TASK TO COMPLETE – If a line of the data below contains the string "query", count it, then state the total alone.

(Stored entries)
-- Opening Marker --
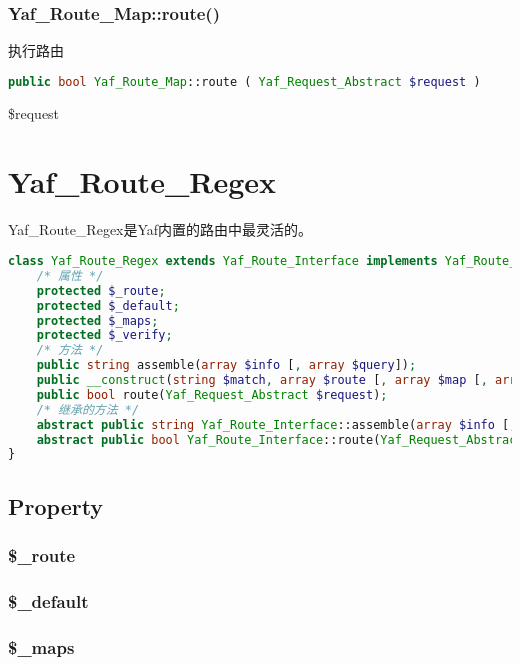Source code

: \subsection{Yaf\_Route\_Map::route()}

执行路由

\begin{lstlisting}[language=PHP]
public bool Yaf_Route_Map::route ( Yaf_Request_Abstract $request )
\end{lstlisting}

\begin{compactitem}
\item \$request
\end{compactitem}

\chapter{Yaf\_Route\_Regex}

Yaf\_Route\_Regex是Yaf内置的路由中最灵活的。


\begin{lstlisting}[language=PHP]
class Yaf_Route_Regex extends Yaf_Route_Interface implements Yaf_Route_Interface {
    /* 属性 */
    protected $_route;
    protected $_default;
    protected $_maps;
    protected $_verify;
    /* 方法 */
    public string assemble(array $info [, array $query]);
    public __construct(string $match, array $route [, array $map [, array $verify]]);
    public bool route(Yaf_Request_Abstract $request);
    /* 继承的方法 */
    abstract public string Yaf_Route_Interface::assemble(array $info [, array $query]);
    abstract public bool Yaf_Route_Interface::route(Yaf_Request_Abstract $request);
}
\end{lstlisting}

\section{Property}


\subsection{\$\_route}


\subsection{\$\_default}


\subsection{\$\_maps}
-- Closing Marker --
RESPONSE TO THIS TASK – 2